Nach unseren Informationen wird die Regierung am 13. Januar im Ministerrat einen Gesetzesentwurf vorschlagen, der darauf abzielt, den gesundheitlichen Notstand in Frankreich vom 16. Februar 2021, wie im aktuellen Gesetz vorgesehen, auf den 1. Juni 2021 einschließlich zu verschieben. Der rechtliche Rahmen des Ausnahmezustands - der ein Übergangsregime vor der Rückkehr zur Normalität festlegt - wird vom 1. April 2021 bis einschließlich 31. Dezember 2021 verschoben.
LCI (La Chaîne Info)
Mitte November war das Gesetz in Kraft getreten, das den Gesundheitsnotstand, gültig ab 17.Oktober 2020 für die Dauer eines Monats, noch weiter verlängerte: eben bis 16. Februar.
Zugleich wurden zu diesem Zeitpunkt auch die rechtlichen Grundlagen für ein "Übergangsregime zum Ausgang aus dem Ausnahmezustand" (régime transitoire de sortie de l'état d'urgence) bis April verlängert. Der neue Gesetzentwurf sieht nun laut der Informationen aus den Regierungskreisen einen rechtlichen Rahmen vor, "der Übergangsmaßnahmen bis Dezember 2021 ermöglicht", wie auch France TV Info bestätigte.
Der Link des eben genannten France TV Info-Berichts deutet die Verbindung an, die mit dem "Feuer einer kaum erloschenen Polemik" gemeint ist: der Ausnahmezustand aus Gründen der terroristischen Bedrohung, der in Frankreich ausgiebig verlängert wurde. Er dauerte 719 Tage, vom 13.11.2015 bis zum 31.10.2017. Erlassen unter Präsident Hollande in der grauenhaften Terrornacht im November 2015 und mehreren Verlängerungen erst in der Amtszeit von Macron aufgehoben.
Was die Libération "Polemik" nennt, war ein Streit darüber, dass sich die Regierung der autoritären Befugnisse, die durch die Krise erweitert wurden, bediente, um sie für politische Zwecke auszunutzen. So gab es Vorwürfe, wonach die erleichterten (kein richterliche Genehmigung mehr nötig) Übergriffe auf verfassungsmäßig garantierte Freiheitsrechte angewendet wurden, um Demonstrationen gegen das Arbeitsgesetz präventiv von "Störern" freizuhalten (Der Ausnahmezustand als Mittel gegen unerwünschte Demonstrationen).

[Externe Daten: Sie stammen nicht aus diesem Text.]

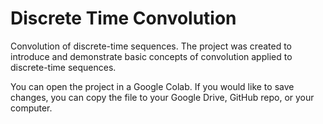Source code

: # Discrete Time Convolution
Convolution of discrete-time sequences.
The project was created to introduce and demonstrate basic concepts of convolution applied to discrete-time sequences.

You can open the project in a Google Colab.  If you would like to save changes, you can copy the file to your Google Drive, GitHub repo, or your computer.
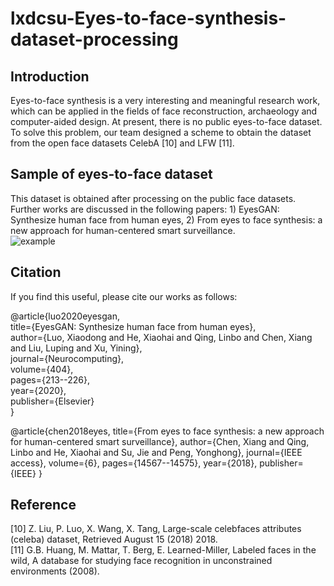 # lxdcsu-Eyes-to-face-synthesis-dataset-processing
## Introduction
Eyes-to-face synthesis is a very interesting and meaningful research work, which can be applied in the fields of face reconstruction, archaeology and computer-aided design. At present, there is no public eyes-to-face dataset. To solve this problem, our team designed a scheme to obtain the dataset from the open face datasets CelebA [10] and LFW [11].
## Sample of eyes-to-face dataset
This dataset is obtained after processing on the public face datasets. Further works are discussed in the following papers: 1) EyesGAN: Synthesize human face from human eyes, 2) From eyes to face synthesis: a new approach for human-centered smart surveillance.<br>
![example](https://github.com/lxdcsu/lxdcsu-Eyes-to-face-synthesis-dataset-processing/blob/main/eye2face.png)



## Citation
If you find this useful, please cite our works as follows:

@article{luo2020eyesgan,
  <br>title={EyesGAN: Synthesize human face from human eyes},
  <br>author={Luo, Xiaodong and He, Xiaohai and Qing, Linbo and Chen, Xiang and Liu, Luping and Xu, Yining},
  <br>journal={Neurocomputing},
  <br>volume={404},
  <br>pages={213--226},
  <br>year={2020},
 <br>publisher={Elsevier}
<br>}

@article{chen2018eyes,
  title={From eyes to face synthesis: a new approach for human-centered smart surveillance},
  author={Chen, Xiang and Qing, Linbo and He, Xiaohai and Su, Jie and Peng, Yonghong},
  journal={IEEE access},
  volume={6},
  pages={14567--14575},
  year={2018},
  publisher={IEEE}
}
## Reference
[10] Z. Liu, P. Luo, X. Wang, X. Tang, Large-scale celebfaces attributes (celeba) dataset, Retrieved August 15 (2018) 2018.<br>
[11] G.B. Huang, M. Mattar, T. Berg, E. Learned-Miller, Labeled faces in the wild, A database for studying face recognition in unconstrained environments (2008).
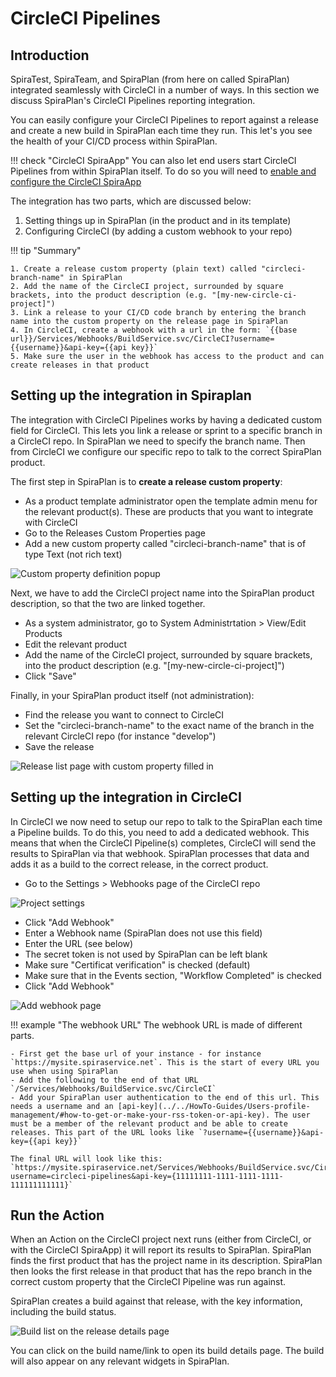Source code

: # CircleCI Pipelines

## Introduction
SpiraTest, SpiraTeam, and SpiraPlan (from here on called SpiraPlan) integrated seamlessly with CircleCI in a number of ways. In this section we discuss SpiraPlan's CircleCI Pipelines reporting integration.

You can easily configure your CircleCI Pipelines to report against a release and create a new build in SpiraPlan each time they run. This let's you see the health of your CI/CD process within SpiraPlan. 

!!! check "CircleCI SpiraApp"
    You can also let end users start CircleCI Pipelines from within SpiraPlan itself. To do so you will need to [enable and configure the CircleCI SpiraApp](../../SpiraApps/CircleCI)

The integration has two parts, which are discussed below:

1. Setting things up in SpiraPlan (in the product and in its template)
2. Configuring CircleCI (by adding a custom webhook to your repo)

!!! tip "Summary"

    1. Create a release custom property (plain text) called "circleci-branch-name" in SpiraPlan
    2. Add the name of the CircleCI project, surrounded by square brackets, into the product description (e.g. "[my-new-circle-ci-project]")
    3. Link a release to your CI/CD code branch by entering the branch name into the custom property on the release page in SpiraPlan
    4. In CircleCI, create a webhook with a url in the form: `{{base url}}/Services/Webhooks/BuildService.svc/CircleCI?username={{username}}&api-key={{api key}}`
    5. Make sure the user in the webhook has access to the product and can create releases in that product


## Setting up the integration in Spiraplan

The integration with CircleCI Pipelines works by having a dedicated custom field for CircleCI. This lets you link a release or sprint to a specific branch in a CircleCI repo. In SpiraPlan we need to specify the branch name. Then from CircleCI we configure our specific repo to talk to the correct SpiraPlan product.

The first step in SpiraPlan is to **create a release custom property**:

- As a product template administrator open the template admin menu for the relevant product(s). These are products that you want to integrate with CircleCI
- Go to the Releases Custom Properties page
- Add a new custom property called "circleci-branch-name" that is of type Text (not rich text)

![Custom property definition popup](img/circleci-pipelines-custom-property-definition.png)

Next, we have to add the CircleCI project name into the SpiraPlan product description, so that the two are linked together.

- As a system administrator, go to System Administrtation > View/Edit Products
- Edit the relevant product 
- Add the name of the CircleCI project, surrounded by square brackets, into the product description (e.g. "[my-new-circle-ci-project]") 
- Click "Save"

Finally, in your SpiraPlan product itself (not administration):

- Find the release you want to connect to CircleCI
- Set the "circleci-branch-name" to the exact name of the branch in the relevant CircleCI repo (for instance "develop")
- Save the release

![Release list page with custom property filled in](img/circleci-pipelines-release-page.png)


## Setting up the integration in CircleCI

In CircleCI we now need to setup our repo to talk to the SpiraPlan each time a Pipeline builds. To do this, you need to add a dedicated webhook. This means that when the CircleCI Pipeline(s) completes, CircleCI will send the results to SpiraPlan via that webhook. SpiraPlan processes that data and adds it as a build to the correct release, in the correct product.

- Go to the Settings > Webhooks page of the CircleCI repo

![Project settings](img/circleci-pipelines-repo-settings.png)

- Click "Add Webhook"
- Enter a Webhook name (SpiraPlan does not use this field)
- Enter the URL (see below)
- The secret token is not used by SpiraPlan can be left blank
- Make sure "Certificat verification" is checked (default)
- Make sure that in the Events section, "Workflow Completed" is checked
- Click "Add Webhook"

![Add webhook page](img/circleci-pipelines-repo-webhook.png)

!!! example "The webhook URL"
    The webhook URL is made of different parts.

    - First get the base url of your instance - for instance `https://mysite.spiraservice.net`. This is the start of every URL you use when using SpiraPlan
    - Add the following to the end of that URL `/Services/Webhooks/BuildService.svc/CircleCI`
    - Add your SpiraPlan user authentication to the end of this url. This needs a username and an [api-key](../../HowTo-Guides/Users-profile-management/#how-to-get-or-make-your-rss-token-or-api-key). The user must be a member of the relevant product and be able to create releases. This part of the URL looks like `?username={{username}}&api-key={{api key}}`

    The final URL will look like this: `https://mysite.spiraservice.net/Services/Webhooks/BuildService.svc/CircleCI?username=circleci-pipelines&api-key={11111111-1111-1111-1111-111111111111}`


## Run the Action

When an Action on the CircleCI project next runs (either from CircleCI, or with the CircleCI SpiraApp) it will report its results to SpiraPlan. SpiraPlan finds the first product that has the project name in its description. SpiraPlan then looks the first release in that product that has the repo branch in the correct custom property that the CircleCI Pipeline was run against.

SpiraPlan creates a build against that release, with the key information, including the build status.

![Build list on the release details page](img/circleci-pipelines-build-list.png)

You can click on the build name/link to open its build details page. The build will also appear on any relevant widgets in SpiraPlan.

Maßgeblich verantwortlich für das Arbeitsgesetz war übrigens Emmanuel Macron, der unter seinem Vorgänger Hollande Wirtschaftsminister war. Wie gut begründet die Kritik an den Ausnahmeregelungen und deren Missbrauchsmöglichkeiten war, zeigte eine Entscheidung des Verfassungsrates, die im Juni 2017 Regelungen zum Verbot des Aufenthalts von Personen kippte.
Die Kompetenzen, die der französischen Regierung durch den Gesundheitsnotstand zukommen, sind erheblich, wie der Politologe Matthias Lemke, der sich auf Ausnahmezustand und "Krisendemokratie" spezialisiert hat, hier auf Deutsch ausgeführt hat.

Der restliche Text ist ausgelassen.